Davida Ingram practices art in the 5th dimension

12033207_10154256059118012_5647728516382133672_n

This is the second in a series of profiles of artists who will be performing at the sold out Crosscut Arts Salon: The color of race, on April 28.

Conceptual artist Davida Ingram works in mediums that range from Facebook to drones. She once posted an ad in Craig's List offering to cook white men their favorite meals, to spark discussion about race and gender. She's hired a hypnotist to help her understand why she stopped crying.

Ingram's art explores desire, space, time and memory. She's particularly interested in questioning 21st century black female subjectivity. "I’m interested in ideas and storytelling," she said in an email, in response to a series of questions from Crosscut. "I am interested in vehicles of human experience, especially the stories we tell ourselves to heal and survive."

The following is an edited version of the complete, email conversation.

What are the most effective artistic mediums for you to get across a message and why?

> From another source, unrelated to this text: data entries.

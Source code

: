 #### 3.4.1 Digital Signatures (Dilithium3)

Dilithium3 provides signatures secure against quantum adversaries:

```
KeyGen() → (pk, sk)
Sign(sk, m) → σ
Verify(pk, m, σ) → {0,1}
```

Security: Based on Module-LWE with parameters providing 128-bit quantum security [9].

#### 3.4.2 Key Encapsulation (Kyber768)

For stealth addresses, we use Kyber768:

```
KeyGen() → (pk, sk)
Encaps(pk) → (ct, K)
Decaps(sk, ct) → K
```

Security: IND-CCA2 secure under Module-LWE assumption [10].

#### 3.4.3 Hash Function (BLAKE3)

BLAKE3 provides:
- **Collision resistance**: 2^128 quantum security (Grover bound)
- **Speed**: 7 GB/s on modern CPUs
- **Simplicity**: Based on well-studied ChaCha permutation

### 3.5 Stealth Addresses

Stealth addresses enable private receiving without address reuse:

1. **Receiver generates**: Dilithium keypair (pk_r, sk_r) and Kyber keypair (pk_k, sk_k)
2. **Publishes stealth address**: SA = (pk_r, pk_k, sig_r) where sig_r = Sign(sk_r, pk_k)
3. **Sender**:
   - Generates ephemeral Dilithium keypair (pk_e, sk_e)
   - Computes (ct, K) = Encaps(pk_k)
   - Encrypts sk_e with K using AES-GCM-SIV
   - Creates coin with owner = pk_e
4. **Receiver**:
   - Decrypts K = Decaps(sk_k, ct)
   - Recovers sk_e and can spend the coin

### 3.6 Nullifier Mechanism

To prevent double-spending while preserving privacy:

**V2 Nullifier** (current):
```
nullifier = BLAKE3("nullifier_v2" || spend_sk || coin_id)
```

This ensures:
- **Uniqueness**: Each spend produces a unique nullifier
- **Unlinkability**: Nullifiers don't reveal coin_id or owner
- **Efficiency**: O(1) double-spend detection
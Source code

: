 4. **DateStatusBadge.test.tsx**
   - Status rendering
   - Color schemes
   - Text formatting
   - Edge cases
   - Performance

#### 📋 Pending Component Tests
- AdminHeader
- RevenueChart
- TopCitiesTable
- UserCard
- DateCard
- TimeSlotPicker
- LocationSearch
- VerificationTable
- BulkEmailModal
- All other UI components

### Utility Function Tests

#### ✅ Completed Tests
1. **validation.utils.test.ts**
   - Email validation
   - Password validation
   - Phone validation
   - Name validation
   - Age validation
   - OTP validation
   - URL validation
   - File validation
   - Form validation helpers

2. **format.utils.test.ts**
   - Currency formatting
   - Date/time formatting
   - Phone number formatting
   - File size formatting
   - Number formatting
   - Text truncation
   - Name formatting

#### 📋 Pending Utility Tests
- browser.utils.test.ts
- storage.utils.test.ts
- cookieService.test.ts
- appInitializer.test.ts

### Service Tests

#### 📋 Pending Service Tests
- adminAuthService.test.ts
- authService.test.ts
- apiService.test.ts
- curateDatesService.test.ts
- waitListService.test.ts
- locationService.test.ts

We have “froo-froo” words like social practice and conceptual art. I use them because I do not know if I can get away with saying that I see myself as high priestess, good witch, conjure woman. But in the simple sense I make the ritual of life stay pregnant with multiple meanings in my work. I show collapsing realities and possibilities for transcendence that are partially aborted. I’m more into the art of asking a vexing or perplexing question. After all, like the viewer, I am something divine caught in a very temporal body that has social meanings that make me vulnerable to hurt and pain and also joy and wonder.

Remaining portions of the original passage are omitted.